Não vislumbro outra definição
para o que aconteceu no Brasil, nos EUA e em boa parte do mundo em 2016, exceto
um paradoxo político-social em que a vida se transformou numa contradição segundo
a qual para evoluir instalou-se a involução, ou seja, o avanço do retrocesso, o
progresso do arcaico, o crescimento da regressão.
Em apenas um ano miserável a
vida evoluiu não em direção ao futuro, mas rumo ao passado dos tempos mais
sombrios e estagnados da humanidade. E essa involução fará estragos futuros consideráveis
no conhecimento científico e na sua prática, de magnitude e consequências
imprevisíveis e incalculáveis.
Não se lerá aqui uma teoria
científica da vida, mas esta na visão de um ser humano comum, sem apelos a
aspectos científicos, metafísicos, transcendentais ou religiosos.
Fosse este um texto científico
talvez começasse por dizer que a vida tem origem na matéria, e que é feita de
reações químicas acidentais entre átomos e moléculas.
Talvez afirmasse que a vida
surgiu por geração espontânea no meio aquático, repleto de minerais e substâncias
químicas nos primórdios da Terra.
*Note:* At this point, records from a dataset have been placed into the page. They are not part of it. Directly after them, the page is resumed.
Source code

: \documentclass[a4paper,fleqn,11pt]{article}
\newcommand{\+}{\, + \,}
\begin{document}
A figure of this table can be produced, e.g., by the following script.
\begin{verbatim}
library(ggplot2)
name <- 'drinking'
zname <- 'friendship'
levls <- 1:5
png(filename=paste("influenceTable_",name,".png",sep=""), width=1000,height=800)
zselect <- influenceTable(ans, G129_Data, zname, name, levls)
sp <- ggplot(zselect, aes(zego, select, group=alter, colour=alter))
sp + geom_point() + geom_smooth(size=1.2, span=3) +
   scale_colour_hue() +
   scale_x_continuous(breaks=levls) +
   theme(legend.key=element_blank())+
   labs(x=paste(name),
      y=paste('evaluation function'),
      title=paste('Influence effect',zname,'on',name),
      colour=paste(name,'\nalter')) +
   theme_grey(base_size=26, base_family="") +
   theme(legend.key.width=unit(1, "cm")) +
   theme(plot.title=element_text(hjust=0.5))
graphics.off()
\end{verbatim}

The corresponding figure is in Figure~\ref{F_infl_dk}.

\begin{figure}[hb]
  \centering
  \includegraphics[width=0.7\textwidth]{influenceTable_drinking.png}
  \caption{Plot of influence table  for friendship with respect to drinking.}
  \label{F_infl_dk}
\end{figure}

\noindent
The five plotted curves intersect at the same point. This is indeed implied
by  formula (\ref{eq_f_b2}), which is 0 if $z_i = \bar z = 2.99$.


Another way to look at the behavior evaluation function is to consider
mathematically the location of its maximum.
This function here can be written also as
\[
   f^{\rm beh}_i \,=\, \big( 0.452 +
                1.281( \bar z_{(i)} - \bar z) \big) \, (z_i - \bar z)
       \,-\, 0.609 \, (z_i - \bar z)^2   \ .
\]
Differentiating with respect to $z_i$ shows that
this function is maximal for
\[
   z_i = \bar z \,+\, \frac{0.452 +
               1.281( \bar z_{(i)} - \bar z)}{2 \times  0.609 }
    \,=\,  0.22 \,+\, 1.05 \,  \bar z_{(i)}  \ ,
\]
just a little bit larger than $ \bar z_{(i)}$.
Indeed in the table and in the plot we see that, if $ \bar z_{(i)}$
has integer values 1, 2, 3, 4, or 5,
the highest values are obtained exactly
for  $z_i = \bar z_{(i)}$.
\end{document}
Quiçá introduzisse a análise da complexidade
de todo o cosmos.
Todavia, esta não é, nem
poderia ter a leviandade de pretender-se, uma crônica científica sobre a vida e
sua evolução, e sim a narração delas pelo olhar de um homem comum que
ultrapassou os sessenta anos de idade e ingressou num estágio em que a
aposentadoria é uma estupidez e o envelhecimento uma crueldade.
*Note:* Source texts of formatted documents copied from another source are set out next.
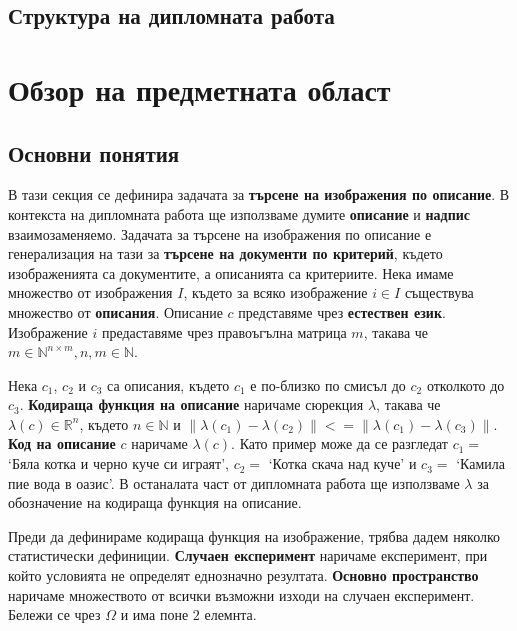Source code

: \documentclass[a4paper,12pt]{article}
\begin{document}
\subsection{Структура на дипломната работа}

\section{Обзор на предметната област}

\subsection{Основни понятия}

В тази секция се дефинира задачата за \textbf{търсене на изображения по описание}. В контекста на дипломната работа ще използваме думите \textbf{описание} и \textbf{надпис} взаимозаменяемо. Задачата за търсене на изображения по описание е генерализация на тази за \textbf{търсене на документи по критерий}, където изображенията са документите, а описанията са критериите. Нека имаме множество от изображения $I$, където за всяко изображение $i \in I$ съществува множество от \textbf{описания}. Описание $c$ представяме чрез \textbf{естествен език}. Изображение $i$ предаставяме чрез правоъгълна матрица $m$, такава че $m \in \mathbb{N}^{n \times m}, n,m \in \mathbb{N}$.

\bigbreak

Нека $c_1$, $c_2$ и $c_3$ са описания, където $c_1$ е по-близко по смисъл до $c_2$ отколкото до $c_3$. \textbf{Кодираща функция на описание} наричаме сюрекция $\lambda$, такава че $\lambda(c) \in \mathbb{R}^n$, където $n \in \mathbb{N}$ и $\| \lambda(c_1) - \lambda(c_2) \| <= \| \lambda(c_1) - \lambda(c_3) \|$. \textbf{Код на описание} $c$ наричаме $\lambda(c)$. Като пример може да се разгледат $c_1 = $ `Бяла котка и черно куче си играят', $c_2 = $ `Котка скача над куче' и $c_3 = $ `Камила пие вода в оазис'. В останалата част от дипломната работа ще използваме $\lambda$ за обозначение на кодираща функция на описание.

\bigbreak

Преди да дефинираме кодираща функция на изображение, трябва дадем няколко статистически дефиниции. \textbf{Случаен експеримент} наричаме експеримент, при който условията не определят еднозначно резултата. \textbf{Основно пространство} наричаме множеството от всички възможни изходи на случаен експеримент. Бележи се чрез $\Omega$ и има поне $2$ елемнта.
\end{document}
Penso que evoluir para melhor implica
necessariamente envolvimento com a vida, por exemplo, com a imensidão e o furor
de uma sinfonia de Beethoven, ou com a suavidade e o lirismo melódico de uma
valsa de Strauss, ou a leveza de Schubert, ou de
Chopin; ou com a serenidade luxuosa de Mozart; ou com a estrutura
soberba e singela, o ritmo contagiante e a harmonia sinuosa de um samba de
Cartola, de Nelson Cavaquinho ou de Paulinho da Viola; ou a virulência
contundente, a eloquência crítica contagiante e a sensibilidade pungente de
Chico Buarque; ou a articulada e meticulosa construção poética de Caetano
Veloso e a alegria perfumosa de Gilberto Gil; sem falar nas dores de Lupicínio
Rodrigues (porque sofrimento amoroso também é vida) e no alegre descompromisso
do “deixa a vida me levar” de Zeca Pagodinho.
Não há como a ciência dar
conta de explicar e compreender a evolução da vida sempre em direção ao melhor nos
dribles desconcertantes de Mané Garrincha, no avançar suave da “elegância sutil
de Bobô”, na matada no peito e no gênio de Pelé, na folha seca de Didi, na
regência da bola pela batuta do maestro Dicá, no elástico tortuoso de Rivelino,
na formação política das pernas de Sócrates, na eficiência pragmática de Zico,
na flexibilidade anarquista de la zurda de Maradona.
A vida é o encantamento e o
envolvimento da poesia de Carlos Drummond, Manuel Bandeira, Thiago de Mello, Mario
Quintana, Manoel de Barros, Cecília Meireles, Cora Coralina, Adélia Prado, Ana
Cristina Cesar, Torquato Neto, Chacal, Cacaso, Paulo Leminski, Waly Salomão.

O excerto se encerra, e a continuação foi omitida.